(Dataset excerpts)
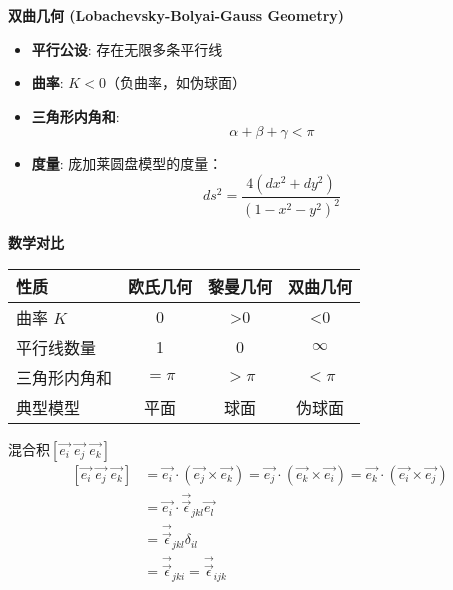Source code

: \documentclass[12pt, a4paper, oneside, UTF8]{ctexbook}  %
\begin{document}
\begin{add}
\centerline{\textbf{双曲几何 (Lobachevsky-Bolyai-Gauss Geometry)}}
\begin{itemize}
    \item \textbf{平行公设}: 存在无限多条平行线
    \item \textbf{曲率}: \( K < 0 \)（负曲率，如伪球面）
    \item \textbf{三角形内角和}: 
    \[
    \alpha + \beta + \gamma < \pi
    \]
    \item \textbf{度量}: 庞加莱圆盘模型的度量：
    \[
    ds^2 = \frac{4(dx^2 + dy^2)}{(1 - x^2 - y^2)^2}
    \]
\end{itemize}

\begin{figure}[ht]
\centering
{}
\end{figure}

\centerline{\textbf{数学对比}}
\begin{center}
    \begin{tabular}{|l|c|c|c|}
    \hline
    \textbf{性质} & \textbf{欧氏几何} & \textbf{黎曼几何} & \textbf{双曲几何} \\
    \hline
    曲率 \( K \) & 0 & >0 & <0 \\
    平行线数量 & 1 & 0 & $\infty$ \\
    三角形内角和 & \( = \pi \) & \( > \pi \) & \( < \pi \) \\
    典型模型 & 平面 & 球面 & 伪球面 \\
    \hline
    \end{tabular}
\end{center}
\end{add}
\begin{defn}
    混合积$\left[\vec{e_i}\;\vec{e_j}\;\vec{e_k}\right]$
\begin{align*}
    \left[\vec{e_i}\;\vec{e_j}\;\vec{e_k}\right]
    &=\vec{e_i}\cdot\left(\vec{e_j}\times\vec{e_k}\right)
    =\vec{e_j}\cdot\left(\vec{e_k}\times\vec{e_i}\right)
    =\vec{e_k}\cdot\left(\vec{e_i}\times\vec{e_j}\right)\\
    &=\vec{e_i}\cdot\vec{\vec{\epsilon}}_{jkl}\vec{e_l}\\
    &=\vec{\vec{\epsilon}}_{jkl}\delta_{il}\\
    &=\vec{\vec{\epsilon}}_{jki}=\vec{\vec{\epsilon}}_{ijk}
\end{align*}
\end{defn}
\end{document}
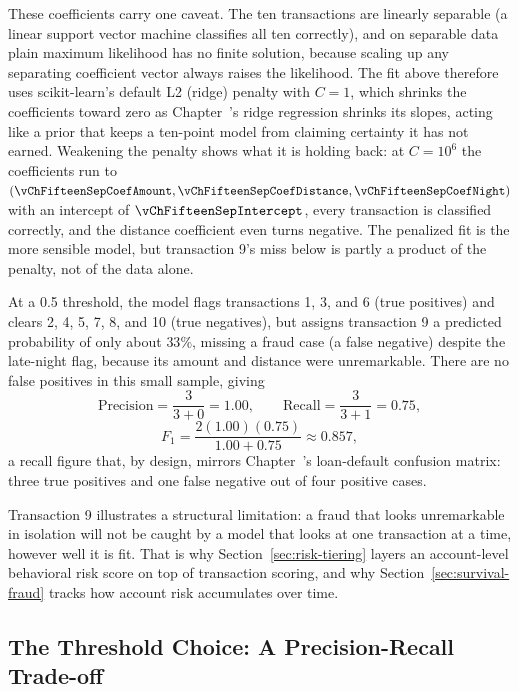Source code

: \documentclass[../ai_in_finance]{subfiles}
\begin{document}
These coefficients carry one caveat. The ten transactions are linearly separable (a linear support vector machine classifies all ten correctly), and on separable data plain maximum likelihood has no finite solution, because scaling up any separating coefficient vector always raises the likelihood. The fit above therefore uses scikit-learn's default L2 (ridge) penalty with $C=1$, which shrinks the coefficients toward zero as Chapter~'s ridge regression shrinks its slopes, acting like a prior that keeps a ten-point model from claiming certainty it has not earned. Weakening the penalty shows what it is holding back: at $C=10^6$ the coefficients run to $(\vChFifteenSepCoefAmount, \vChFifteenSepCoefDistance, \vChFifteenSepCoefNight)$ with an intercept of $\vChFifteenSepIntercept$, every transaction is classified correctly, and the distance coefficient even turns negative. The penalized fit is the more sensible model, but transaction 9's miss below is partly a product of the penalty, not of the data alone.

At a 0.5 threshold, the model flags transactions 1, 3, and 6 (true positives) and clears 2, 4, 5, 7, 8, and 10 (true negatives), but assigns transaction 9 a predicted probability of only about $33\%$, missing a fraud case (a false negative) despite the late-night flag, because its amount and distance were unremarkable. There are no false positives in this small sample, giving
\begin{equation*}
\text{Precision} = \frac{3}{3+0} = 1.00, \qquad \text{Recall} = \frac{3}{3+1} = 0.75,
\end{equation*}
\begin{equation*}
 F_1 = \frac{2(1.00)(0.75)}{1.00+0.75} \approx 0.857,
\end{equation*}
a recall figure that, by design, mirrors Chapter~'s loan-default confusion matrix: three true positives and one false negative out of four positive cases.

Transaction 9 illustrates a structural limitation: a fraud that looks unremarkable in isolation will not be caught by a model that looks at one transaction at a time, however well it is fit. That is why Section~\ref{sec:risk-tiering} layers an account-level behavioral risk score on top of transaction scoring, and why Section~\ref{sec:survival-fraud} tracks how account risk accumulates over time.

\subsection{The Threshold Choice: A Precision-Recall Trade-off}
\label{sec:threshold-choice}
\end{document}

**About this task**:
Show every line from the entries above in which the word "right" appears.

**Answer to this problem**:
    混合积$\left[\vec{e_i}\;\vec{e_j}\;\vec{e_k}\right]$
    \left[\vec{e_i}\;\vec{e_j}\;\vec{e_k}\right]
    &=\vec{e_i}\cdot\left(\vec{e_j}\times\vec{e_k}\right)
    =\vec{e_j}\cdot\left(\vec{e_k}\times\vec{e_i}\right)
    =\vec{e_k}\cdot\left(\vec{e_i}\times\vec{e_j}\right)\\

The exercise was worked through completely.